### What to work on
Each record that follows is to be reproduced character for character, pictures excepted.

Dataset records
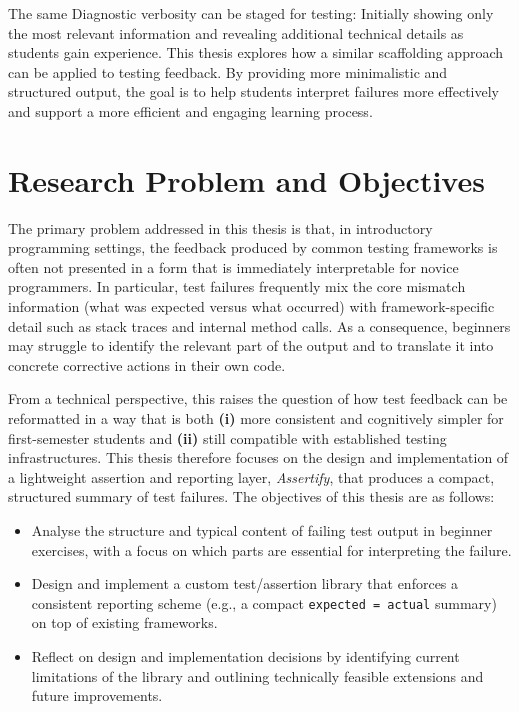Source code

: \noindent The same  Diagnostic verbosity can be staged for testing: Initially showing only the most relevant information and revealing additional technical details as students gain experience.
This thesis explores how a similar scaffolding approach can be applied to testing feedback.
By providing more minimalistic and structured output, the goal is to help students interpret failures more effectively and support a more efficient and engaging learning process.


\section{Research Problem and Objectives} %
\label{sec:intro-research-problem}



The primary problem addressed in this thesis is that, in introductory programming settings,
the feedback produced by common testing frameworks is often not presented in a form that is immediately interpretable for novice programmers.
In particular, test failures frequently mix the core mismatch information (what was expected versus what occurred)
with framework-specific detail such as stack traces and internal method calls.
As a consequence, beginners may struggle to identify the relevant part of the output and to translate it into concrete corrective actions in their own code.

\noindent From a technical perspective, this raises the question of how test feedback can be reformatted in a way that is
both \textbf{(i)} more consistent and cognitively simpler for first-semester students and \textbf{(ii)} still compatible with established testing infrastructures.
This thesis therefore focuses on the design and implementation of a lightweight assertion and reporting layer, \emph{Assertify}, that produces a compact, structured summary of test failures.
The objectives of this thesis are as follows:
\begin{itemize}[nosep]
    \item Analyse the structure and typical content of failing test output in beginner exercises, with a focus on which parts are essential for interpreting the failure.
    \item Design and implement a custom test/assertion library that enforces a consistent reporting scheme (e.g., a compact \texttt{expected = actual} summary) on top of existing frameworks.
    \item Reflect on design and implementation decisions by identifying current limitations of the library and outlining technically feasible extensions and future improvements.
\end{itemize}

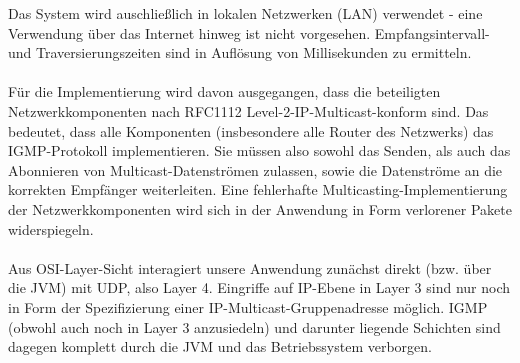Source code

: Das System wird auschließlich in lokalen Netzwerken (LAN) verwendet - eine
Verwendung über das Internet hinweg ist nicht vorgesehen.
Empfangsintervall- und Traversierungszeiten sind in Auflösung von Millisekunden
zu ermitteln.\\
\\
Für die Implementierung wird davon ausgegangen, dass die
beteiligten Netzwerkkomponenten nach RFC1112 Level-2-IP-Multicast-konform sind.
Das bedeutet, dass alle Komponenten (insbesondere alle Router des Netzwerks) das
IGMP-Protokoll implementieren. Sie müssen also sowohl das Senden, als auch das
Abonnieren von Multicast-Datenströmen zulassen, sowie die Datenströme an die
korrekten Empfänger weiterleiten. Eine fehlerhafte Multicasting-Implementierung
der Netzwerkkomponenten wird sich in der Anwendung in Form verlorener Pakete
widerspiegeln.\\
\\
Aus OSI-Layer-Sicht interagiert unsere Anwendung zunächst direkt
(bzw. über die JVM) mit UDP, also Layer 4. Eingriffe auf IP-Ebene in Layer 3 sind nur
noch in Form der Spezifizierung einer IP-Multicast-Gruppenadresse möglich. IGMP
(obwohl auch noch in Layer 3 anzusiedeln) und darunter liegende Schichten sind
dagegen komplett durch die JVM und das Betriebssystem verborgen.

### Task output
Source code

: \noindent The same  Diagnostic verbosity can be staged for testing: Initially showing only the most relevant information and revealing additional technical details as students gain experience.
This thesis explores how a similar scaffolding approach can be applied to testing feedback.
By providing more minimalistic and structured output, the goal is to help students interpret failures more effectively and support a more efficient and engaging learning process.


\section{Research Problem and Objectives} %
\label{sec:intro-research-problem}



The primary problem addressed in this thesis is that, in introductory programming settings,
the feedback produced by common testing frameworks is often not presented in a form that is immediately interpretable for novice programmers.
In particular, test failures frequently mix the core mismatch information (what was expected versus what occurred)
with framework-specific detail such as stack traces and internal method calls.
As a consequence, beginners may struggle to identify the relevant part of the output and to translate it into concrete corrective actions in their own code.

\noindent From a technical perspective, this raises the question of how test feedback can be reformatted in a way that is
both \textbf{(i)} more consistent and cognitively simpler for first-semester students and \textbf{(ii)} still compatible with established testing infrastructures.
This thesis therefore focuses on the design and implementation of a lightweight assertion and reporting layer, \emph{Assertify}, that produces a compact, structured summary of test failures.
The objectives of this thesis are as follows:
\begin{itemize}[nosep]
    \item Analyse the structure and typical content of failing test output in beginner exercises, with a focus on which parts are essential for interpreting the failure.
    \item Design and implement a custom test/assertion library that enforces a consistent reporting scheme (e.g., a compact \texttt{expected = actual} summary) on top of existing frameworks.
    \item Reflect on design and implementation decisions by identifying current limitations of the library and outlining technically feasible extensions and future improvements.
\end{itemize}

Source code

: Das System wird auschließlich in lokalen Netzwerken (LAN) verwendet - eine
Verwendung über das Internet hinweg ist nicht vorgesehen.
Empfangsintervall- und Traversierungszeiten sind in Auflösung von Millisekunden
zu ermitteln.\\
\\
Für die Implementierung wird davon ausgegangen, dass die
beteiligten Netzwerkkomponenten nach RFC1112 Level-2-IP-Multicast-konform sind.
Das bedeutet, dass alle Komponenten (insbesondere alle Router des Netzwerks) das
IGMP-Protokoll implementieren. Sie müssen also sowohl das Senden, als auch das
Abonnieren von Multicast-Datenströmen zulassen, sowie die Datenströme an die
korrekten Empfänger weiterleiten. Eine fehlerhafte Multicasting-Implementierung
der Netzwerkkomponenten wird sich in der Anwendung in Form verlorener Pakete
widerspiegeln.\\
\\
Aus OSI-Layer-Sicht interagiert unsere Anwendung zunächst direkt
(bzw. über die JVM) mit UDP, also Layer 4. Eingriffe auf IP-Ebene in Layer 3 sind nur
noch in Form der Spezifizierung einer IP-Multicast-Gruppenadresse möglich. IGMP
(obwohl auch noch in Layer 3 anzusiedeln) und darunter liegende Schichten sind
dagegen komplett durch die JVM und das Betriebssystem verborgen.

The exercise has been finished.